-- PROBLEM DESCRIPTION --
Filter the listing down to the lines containing the word "NodeList".

Segment Start: TASK INPUT

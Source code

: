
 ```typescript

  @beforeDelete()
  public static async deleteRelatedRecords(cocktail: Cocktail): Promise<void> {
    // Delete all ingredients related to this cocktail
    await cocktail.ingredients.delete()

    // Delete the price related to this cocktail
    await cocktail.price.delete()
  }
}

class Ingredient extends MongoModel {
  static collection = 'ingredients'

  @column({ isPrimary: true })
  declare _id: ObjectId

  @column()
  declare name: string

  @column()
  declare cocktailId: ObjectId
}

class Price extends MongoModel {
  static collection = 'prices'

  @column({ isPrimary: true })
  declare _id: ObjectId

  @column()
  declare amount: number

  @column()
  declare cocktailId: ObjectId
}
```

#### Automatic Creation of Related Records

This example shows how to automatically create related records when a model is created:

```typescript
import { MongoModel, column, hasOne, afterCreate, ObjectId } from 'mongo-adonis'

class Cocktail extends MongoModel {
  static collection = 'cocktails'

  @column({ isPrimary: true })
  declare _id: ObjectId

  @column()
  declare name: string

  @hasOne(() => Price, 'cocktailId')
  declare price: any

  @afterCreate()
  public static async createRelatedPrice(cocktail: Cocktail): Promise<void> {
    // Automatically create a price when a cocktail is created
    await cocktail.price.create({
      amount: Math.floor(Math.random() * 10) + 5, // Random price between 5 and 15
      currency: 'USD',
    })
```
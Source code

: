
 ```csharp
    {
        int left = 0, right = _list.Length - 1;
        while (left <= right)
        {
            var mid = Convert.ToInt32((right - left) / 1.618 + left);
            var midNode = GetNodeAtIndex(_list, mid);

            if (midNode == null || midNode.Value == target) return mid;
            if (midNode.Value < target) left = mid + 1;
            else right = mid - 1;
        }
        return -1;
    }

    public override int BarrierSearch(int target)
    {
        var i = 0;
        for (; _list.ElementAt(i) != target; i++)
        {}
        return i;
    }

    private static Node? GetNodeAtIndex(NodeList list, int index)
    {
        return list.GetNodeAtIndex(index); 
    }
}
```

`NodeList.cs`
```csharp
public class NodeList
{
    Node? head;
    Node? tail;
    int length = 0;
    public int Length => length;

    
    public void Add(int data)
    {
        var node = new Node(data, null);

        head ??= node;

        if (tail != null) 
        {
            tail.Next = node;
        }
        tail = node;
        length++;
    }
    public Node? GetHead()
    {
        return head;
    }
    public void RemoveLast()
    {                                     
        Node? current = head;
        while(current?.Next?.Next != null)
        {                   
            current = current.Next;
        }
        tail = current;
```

Segment End: TASK INPUT

-- SOLUTION TO THIS TASK --
    private static Node? GetNodeAtIndex(NodeList list, int index)
`NodeList.cs`
public class NodeList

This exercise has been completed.